Rendered images with source text:
╔══

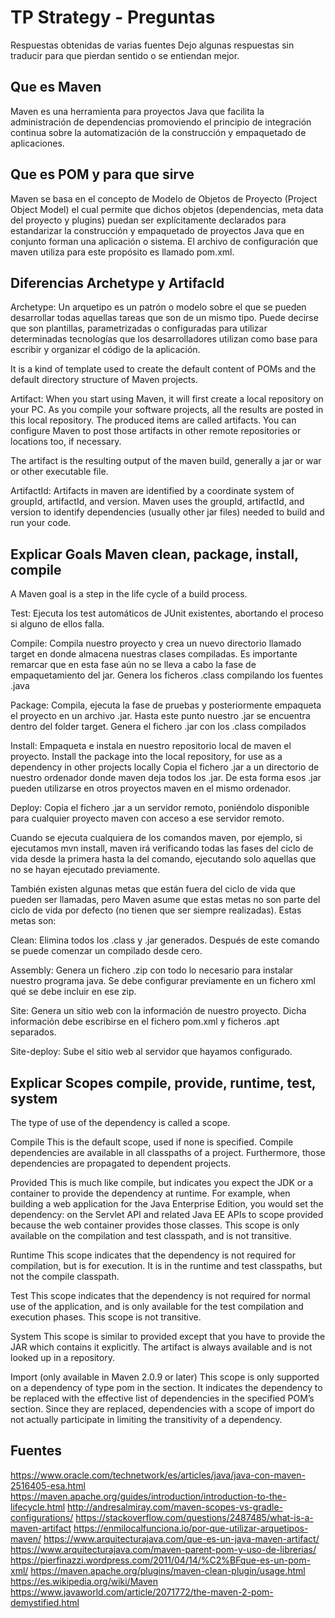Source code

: # TP Strategy - Preguntas

Respuestas obtenidas de varias fuentes
Dejo algunas respuestas sin traducir para que pierdan sentido o se entiendan mejor.

## Que es Maven

Maven es una herramienta para proyectos Java que facilita la administración de dependencias promoviendo el principio de integración continua sobre la automatización de la construcción y empaquetado de aplicaciones.

## Que es POM y para que sirve

Maven se basa en el concepto de Modelo de Objetos de Proyecto (Project Object Model) el cual permite que dichos objetos (dependencias, meta data del proyecto y plugins)  puedan ser explícitamente declarados para estandarizar la construcción y empaquetado de proyectos Java que en conjunto forman una aplicación o sistema.
El archivo de configuración que maven utiliza para este propósito es llamado pom.xml.

## Diferencias Archetype y ArtifacId

Archetype:
Un arquetipo es un patrón o modelo sobre el que se pueden desarrollar todas aquellas tareas que son de un mismo tipo. Puede decirse que son plantillas, parametrizadas o configuradas para utilizar determinadas tecnologías que los desarrolladores utilizan como base para escribir y organizar el código de la aplicación.

It is a kind of template used to create the default content of POMs and the default directory structure of Maven projects. 

Artifact:
When you start using Maven, it will first create a local repository on your PC. As you compile your software projects, all the results are posted in this local repository. The produced items are called artifacts. You can configure Maven to post those artifacts in other remote repositories or locations too, if necessary.

The artifact is the resulting output of the maven build, generally a jar or war or other executable file.

ArtifactId:
Artifacts in maven are identified by a coordinate system of groupId, artifactId, and version. Maven uses the groupId, artifactId, and version to identify dependencies (usually other jar files) needed to build and run your code.


## Explicar Goals Maven clean, package, install, compile

A Maven goal is a step in the life cycle of a build process. 

Test: 
Ejecuta los test automáticos de JUnit existentes, abortando el proceso si alguno de ellos falla.

 
Compile:
Compila nuestro proyecto y crea un nuevo directorio llamado target en donde almacena nuestras clases compiladas. Es importante remarcar que en esta fase aún no se lleva a cabo la fase de empaquetamiento del jar.
Genera los ficheros .class compilando los fuentes .java
 
Package:
Compila, ejecuta la fase de pruebas y posteriormente empaqueta el proyecto en un archivo .jar. Hasta este punto nuestro .jar se encuentra dentro del folder target.
Genera el fichero .jar con los .class compilados

Install:
Empaqueta e instala en nuestro repositorio local de maven el proyecto.
Install the package into the local repository, for use as a dependency in other projects locally
Copia el fichero .jar a un directorio de nuestro ordenador donde maven deja todos los .jar. De esta forma esos .jar pueden utilizarse en otros proyectos maven en el mismo ordenador.

Deploy:
Copia el fichero .jar a un servidor remoto, poniéndolo disponible para cualquier proyecto maven con acceso a ese servidor remoto.

Cuando se ejecuta cualquiera de los comandos maven, por ejemplo, si ejecutamos mvn install, maven irá verificando todas las fases del ciclo de vida desde la primera hasta la del comando, ejecutando solo aquellas que no se hayan ejecutado previamente. 

También existen algunas metas que están fuera del ciclo de vida que pueden ser llamadas, pero Maven asume que estas metas no son parte del ciclo de vida por defecto (no tienen que ser siempre realizadas). Estas metas son:

Clean:
Elimina todos los .class y .jar generados. Después de este comando se puede comenzar un compilado desde cero.

Assembly:
Genera un fichero .zip con todo lo necesario para instalar nuestro programa java. Se debe configurar previamente en un fichero xml qué se debe incluir en ese zip.

Site:
Genera un sitio web con la información de nuestro proyecto. Dicha información debe escribirse en el fichero pom.xml y ficheros .apt separados.

Site-deploy:
Sube el sitio web al servidor que hayamos configurado.


## Explicar Scopes compile, provide, runtime, test, system

The type of use of the dependency is called a scope. 

	
Compile
This is the default scope, used if none is specified. Compile dependencies are available in all classpaths of a project. Furthermore, those dependencies are propagated to dependent projects.

Provided
This is much like compile, but indicates you expect the JDK or a container to provide the dependency at runtime. For example, when building a web application for the Java Enterprise Edition, you would set the dependency: on the Servlet API and related Java EE APIs to scope provided because the web container provides those classes. This scope is only available on the compilation and test classpath, and is not transitive.

Runtime
This scope indicates that the dependency is not required for compilation, but is for execution. It is in the runtime and test classpaths, but not the compile classpath.

Test
This scope indicates that the dependency is not required for normal use of the application, and is only available for the test compilation and execution phases. This scope is not transitive.

System
This scope is similar to provided except that you have to provide the JAR which contains it explicitly. The artifact is always available and is not looked up in a repository.

Import (only available in Maven 2.0.9 or later)
This scope is only supported on a dependency of type pom in the section. It indicates the dependency to be replaced with the effective list of dependencies in the specified POM’s section. Since they are replaced, dependencies with a scope of import do not actually participate in limiting the transitivity of a dependency.


## Fuentes

https://www.oracle.com/technetwork/es/articles/java/java-con-maven-2516405-esa.html
https://maven.apache.org/guides/introduction/introduction-to-the-lifecycle.html
http://andresalmiray.com/maven-scopes-vs-gradle-configurations/
https://stackoverflow.com/questions/2487485/what-is-a-maven-artifact
https://enmilocalfunciona.io/por-que-utilizar-arquetipos-maven/
https://www.arquitecturajava.com/que-es-un-java-maven-artifact/
https://www.arquitecturajava.com/maven-parent-pom-y-uso-de-librerias/
https://pierfinazzi.wordpress.com/2011/04/14/%C2%BFque-es-un-pom-xml/
https://maven.apache.org/plugins/maven-clean-plugin/usage.html
https://es.wikipedia.org/wiki/Maven
https://www.javaworld.com/article/2071772/the-maven-2-pom-demystified.html

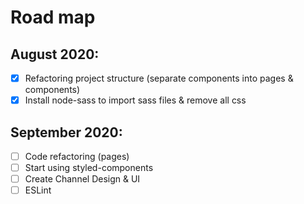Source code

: # Road map
## August 2020:
- [x] Refactoring project structure (separate components into pages & components)
- [x] Install node-sass to import sass files & remove all css 
## September 2020:
- [ ] Code refactoring (pages)
- [ ] Start using styled-components
- [ ] Create Channel Design & UI
- [ ] ESLint
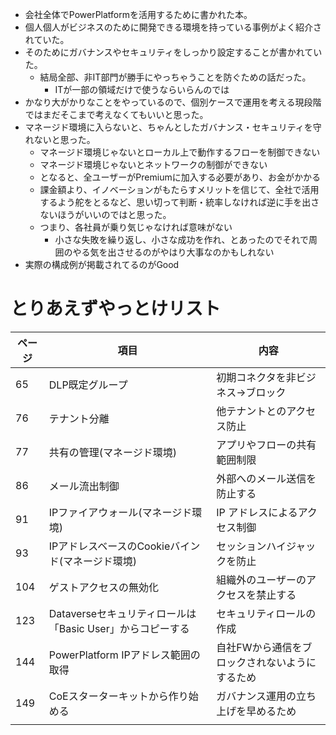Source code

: - 会社全体でPowerPlatformを活用するために書かれた本。
- 個人個人がビジネスのために開発できる環境を持っている事例がよく紹介されていた。
- そのためにガバナンスやセキュリティをしっかり設定することが書かれていた。
	- 結局全部、非IT部門が勝手にやっちゃうことを防ぐための話だった。
		- ITが一部の領域だけで使うならいらんのでは
- かなり大がかりなことをやっているので、個別ケースで運用を考える現段階ではまだそこまで考えなくてもいいと思った。
- マネージド環境に入らないと、ちゃんとしたガバナンス・セキュリティを守れないと思った。
	- マネージド環境じゃないとローカル上で動作するフローを制御できない
	- マネージド環境じゃないとネットワークの制御ができない
	- となると、全ユーザーがPremiumに加入する必要があり、お金がかかる
	- 課金額より、イノベーションがもたらすメリットを信じて、全社で活用するよう舵をとるなど、思い切って判断・統率しなければ逆に手を出さないほうがいいのではと思った。
	- つまり、各社員が乗り気じゃなければ意味がない
		- 小さな失敗を繰り返し、小さな成功を作れ、とあったのでそれで周囲のやる気を出させるのがやはり大事なのかもしれない
- 実際の構成例が掲載されてるのがGood

# とりあえずやっとけリスト

| ページ | 項目                                     | 内容                       |
| --- | -------------------------------------- | ------------------------ |
| 65  | DLP既定グループ                              | 初期コネクタを非ビジネス→ブロック        |
| 76  | テナント分離                                 | 他テナントとのアクセス防止            |
| 77  | 共有の管理(マネージド環境)                         | アプリやフローの共有範囲制限           |
| 86  | メール流出制御                                | 外部へのメール送信を防止する           |
| 91  | IPファイアウォール(マネージド環境)                    | IP アドレスによるアクセス制御         |
| 93  | IPアドレスベースのCookieバインド(マネージド環境)          | セッションハイジャックを防止           |
| 104 | ゲストアクセスの無効化                            | 組織外のユーザーのアクセスを禁止する       |
| 123 | Dataverseセキュリティロールは「Basic User」からコピーする | セキュリティロールの作成             |
| 144 | PowerPlatform IPアドレス範囲の取得              | 自社FWから通信をブロックされないようにするため |
| 149 | CoEスターターキットから作り始める                     | ガバナンス運用の立ち上げを早めるため       |
|     |                                        |                          |
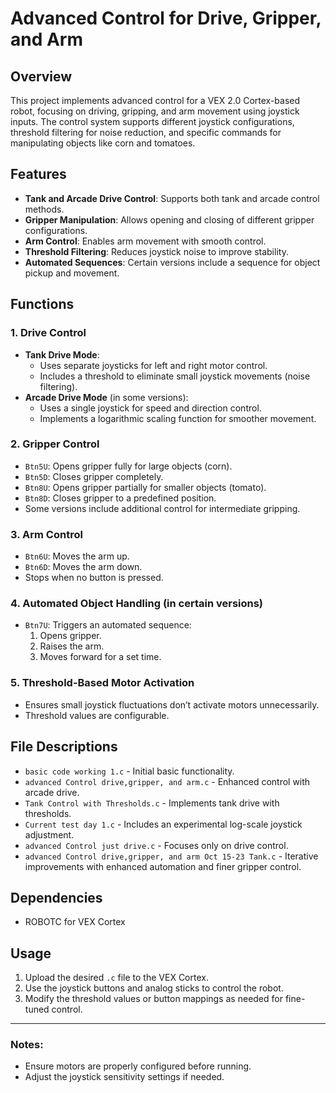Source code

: # Advanced Control for Drive, Gripper, and Arm

## Overview
This project implements advanced control for a VEX 2.0 Cortex-based robot, focusing on driving, gripping, and arm movement using joystick inputs. The control system supports different joystick configurations, threshold filtering for noise reduction, and specific commands for manipulating objects like corn and tomatoes.

## Features
- **Tank and Arcade Drive Control**: Supports both tank and arcade control methods.
- **Gripper Manipulation**: Allows opening and closing of different gripper configurations.
- **Arm Control**: Enables arm movement with smooth control.
- **Threshold Filtering**: Reduces joystick noise to improve stability.
- **Automated Sequences**: Certain versions include a sequence for object pickup and movement.

## Functions

### 1. **Drive Control**
- **Tank Drive Mode**:
  - Uses separate joysticks for left and right motor control.
  - Includes a threshold to eliminate small joystick movements (noise filtering).
- **Arcade Drive Mode** (in some versions):
  - Uses a single joystick for speed and direction control.
  - Implements a logarithmic scaling function for smoother movement.

### 2. **Gripper Control**
- `Btn5U`: Opens gripper fully for large objects (corn).
- `Btn5D`: Closes gripper completely.
- `Btn8U`: Opens gripper partially for smaller objects (tomato).
- `Btn8D`: Closes gripper to a predefined position.
- Some versions include additional control for intermediate gripping.

### 3. **Arm Control**
- `Btn6U`: Moves the arm up.
- `Btn6D`: Moves the arm down.
- Stops when no button is pressed.

### 4. **Automated Object Handling** (in certain versions)
- `Btn7U`: Triggers an automated sequence:
  1. Opens gripper.
  2. Raises the arm.
  3. Moves forward for a set time.

### 5. **Threshold-Based Motor Activation**
- Ensures small joystick fluctuations don’t activate motors unnecessarily.
- Threshold values are configurable.

## File Descriptions
- `basic code working 1.c` - Initial basic functionality.
- `advanced Control drive,gripper, and arm.c` - Enhanced control with arcade drive.
- `Tank Control with Thresholds.c` - Implements tank drive with thresholds.
- `Current test day 1.c` - Includes an experimental log-scale joystick adjustment.
- `advanced Control just drive.c` - Focuses only on drive control.
- `advanced Control drive,gripper, and arm Oct 15-23 Tank.c` - Iterative improvements with enhanced automation and finer gripper control.

## Dependencies
- ROBOTC for VEX Cortex

## Usage
1. Upload the desired `.c` file to the VEX Cortex.
2. Use the joystick buttons and analog sticks to control the robot.
3. Modify the threshold values or button mappings as needed for fine-tuned control.

---

### Notes:
- Ensure motors are properly configured before running.
- Adjust the joystick sensitivity settings if needed.

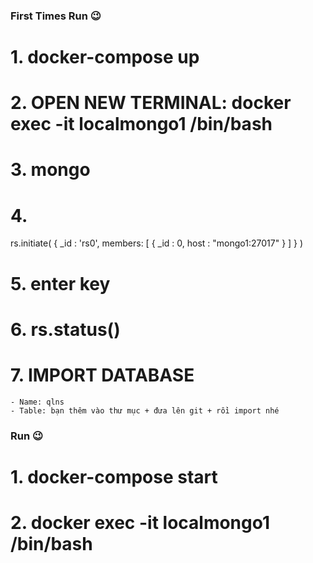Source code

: ### First Times Run 😉
# 1. docker-compose up

# 2. OPEN NEW TERMINAL: docker exec -it localmongo1 /bin/bash

# 3. mongo

# 4.
rs.initiate(
  {
    _id : 'rs0',
    members: [
      { _id : 0, host : "mongo1:27017" }
    ]
  }
)

# 5. enter key
# 6. rs.status()
# 7. IMPORT DATABASE 
    - Name: qlns
    - Table: bạn thêm vào thư mục + đưa lên git + rồi import nhé

### Run 😉
# 1. docker-compose start
# 2. docker exec -it localmongo1 /bin/bash
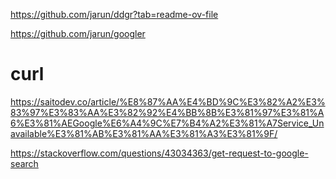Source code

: https://github.com/jarun/ddgr?tab=readme-ov-file

https://github.com/jarun/googler

# curl

https://saitodev.co/article/%E8%87%AA%E4%BD%9C%E3%82%A2%E3%83%97%E3%83%AA%E3%82%92%E4%BB%8B%E3%81%97%E3%81%A6%E3%81%AEGoogle%E6%A4%9C%E7%B4%A2%E3%81%A7Service_Unavailable%E3%81%AB%E3%81%AA%E3%81%A3%E3%81%9F/

https://stackoverflow.com/questions/43034363/get-request-to-google-search
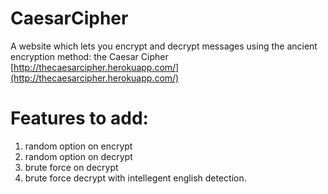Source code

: # CaesarCipher
A website which lets you encrypt and decrypt messages using the ancient encryption method: the Caesar Cipher
[http://thecaesarcipher.herokuapp.com/](http://thecaesarcipher.herokuapp.com/)

# Features to add:
1. random option on encrypt
2. random option on decrypt
3. brute force on decrypt
4. brute force decrypt with intellegent english detection.

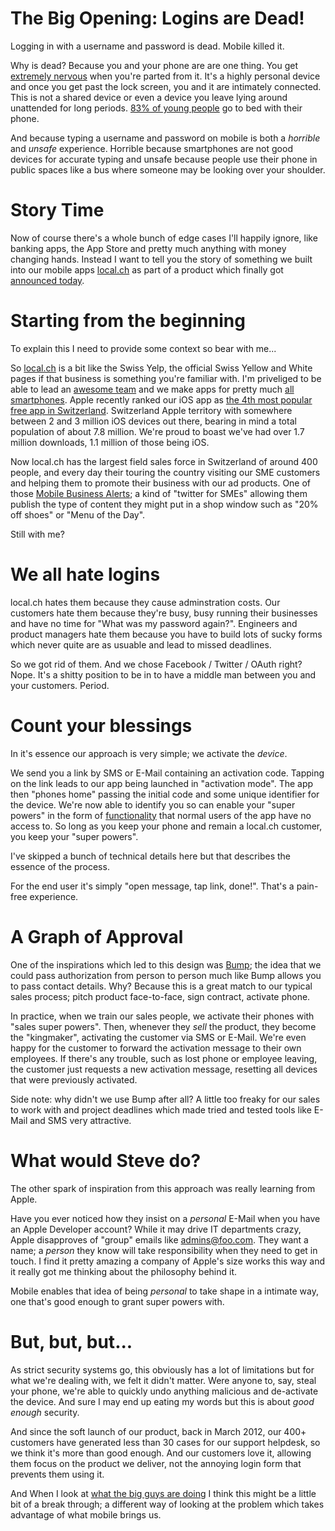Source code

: The Big Opening: Logins are Dead!
=================================

Logging in with a username and password is dead. Mobile killed it.

Why is dead? Because you and your phone are are one thing. You get [extremely nervous](http://en.wikipedia.org/wiki/Nomophobia) when you're parted from it. It's a highly personal device and once you get past the lock screen, you and it are intimately connected. This is not a shared device or even a device you leave lying around unattended for long periods. [83% of young people](http://www.onlineschools.org/visual-academy/always-connected/) go to bed with their phone.

And because typing a username and password on mobile is both a _horrible_ and _unsafe_ experience. Horrible because smartphones are not good devices for accurate typing and unsafe because people use their phone in public spaces like a bus where someone may be looking over your shoulder.

Story Time
==========

Now of course there's a whole bunch of edge cases I'll happily ignore, like banking apps, the App Store and pretty much anything with money changing hands. Instead I want to tell you the story of something we built into our mobile apps <a href="http://www.local.ch">local.ch</a> as part of a product which finally got <a href="http://www.telecompaper.com/news/localch-offers-real-time-mobile-business-alerts">announced today</a>.

Starting from the beginning
===========================

To explain this I need to provide some context so bear with me...

So <a href="http://www.local.ch">local.ch</a> is a bit like the Swiss Yelp, the official Swiss Yellow and White pages if that business is something you're familiar with. I'm priveliged to be able to lead an [awesome team](https://twitter.com/#!/hfuecks/local-ch-mobile) and we make apps for pretty much [all smartphones](http://info.local.ch/directories/mobile). Apple recently ranked our iOS app as [the 4th most popular free app in Switzerland](http://www.20min.ch/digital/dossier/apple/story/Die-beliebtesten-iPhone-Apps-aller-Zeiten-28833506). Switzerland Apple territory with somewhere between 2 and 3 million iOS devices out there, bearing in mind a total population of about 7.8 million. We're proud to boast we've had over 1.7 million downloads, 1.1 million of those being iOS.

Now local.ch has the largest field sales force in Switzerland of around 400 people, and every day their touring the country visiting our SME customers and helping them to promote their business with our ad products. One of those <a href="http://www.telecompaper.com/news/localch-offers-real-time-mobile-business-alerts">Mobile Business Alerts</a>; a kind of "twitter for SMEs" allowing them publish the type of content they might put in a shop window such as "20% off shoes" or "Menu of the Day".

Still with me?

We all hate logins
==================

local.ch hates them because they cause adminstration costs. Our customers hate them because they're busy, busy running their businesses and have no time for "What was my password again?". Engineers and product managers hate them because you have to build lots of sucky forms which never quite are as usuable and lead to missed deadlines.

So we got rid of them. And we chose Facebook / Twitter / OAuth right? Nope. It's a shitty position to be in to have a middle man between you and your customers. Period.

Count your blessings
====================

In it's essence our approach is very simple; we activate the _device_.

We send you a link by SMS or E-Mail containing an activation code. Tapping on the link leads to our app being launched in "activation mode". The app then "phones home" passing the initial code and some unique identifier for the device. We're now able to identify you so can enable your "super powers" in the form of [functionality](http://mba.local.ch/en/2012/07/12/step-by-step-your-first-offer/) that normal users of the app have no access to. So long as you keep your phone and remain a local.ch customer, you keep your "super powers".

I've skipped a bunch of technical details here but that describes the essence of the process.

For the end user it's simply "open message, tap link, done!". That's a pain-free experience.

A Graph of Approval
===================

One of the inspirations which led to this design was [Bump](https://bu.mp/); the idea that we could pass authorization from person to person much like Bump allows you to pass contact details. Why? Because this is a great match to our typical sales process; pitch product face-to-face, sign contract, activate phone.

In practice, when we train our sales people, we activate their phones with "sales super powers". Then, whenever they _sell_ the product, they become the "kingmaker", activating the customer via SMS or E-Mail. We're even happy for the customer to forward the activation message to their own employees. If there's any trouble, such as lost phone or employee leaving, the customer just requests a new activation message, resetting all devices that were previously activated.

Side note: why didn't we use Bump after all? A little too freaky for our sales to work with and project deadlines which made tried and tested tools like E-Mail and SMS very attractive.

What would Steve do?
====================

The other spark of inspiration from this approach was really learning from Apple.

Have you ever noticed how they insist on a _personal_ E-Mail when you have an Apple Developer account? While it may drive IT departments crazy, Apple disapproves of "group" emails like admins@foo.com. They want a name; a _person_ they know will take responsibility when they need to get in touch. I find it pretty amazing a company of Apple's size works this way and it really got me thinking about the philosophy behind it.

Mobile enables that idea of being _personal_ to take shape in a intimate way, one that's good enough to grant super powers with.

But, but, but...
================

As strict security systems go, this obviously has a lot of limitations but for what we're dealing with, we felt it didn't matter. Were anyone to, say, steal your phone, we're able to quickly undo anything malicious and de-activate the device. And sure I may end up eating my words but this is about _good enough_ security.

And since the soft launch of our product, back in March 2012, our 400+ customers have generated less than 30 cases for our support helpdesk, so we think it's more than good enough. And our customers love it, allowing them focus on the product we deliver, not the annoying login form that prevents them using it.

And When I look at [what the big guys are doing](https://plus.google.com/105166600541125352541/posts/GZ2ePMeUjLG) I think this might be a little bit of a break through; a different way of looking at the problem which takes advantage of what mobile brings us.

╚══

_Directions_
In the entries above, find each line that includes the string "looking" and copy it.

_Answer below_
And because typing a username and password on mobile is both a _horrible_ and _unsafe_ experience. Horrible because smartphones are not good devices for accurate typing and unsafe because people use their phone in public spaces like a bus where someone may be looking over your shoulder.
And When I look at [what the big guys are doing](https://plus.google.com/105166600541125352541/posts/GZ2ePMeUjLG) I think this might be a little bit of a break through; a different way of looking at the problem which takes advantage of what mobile brings us.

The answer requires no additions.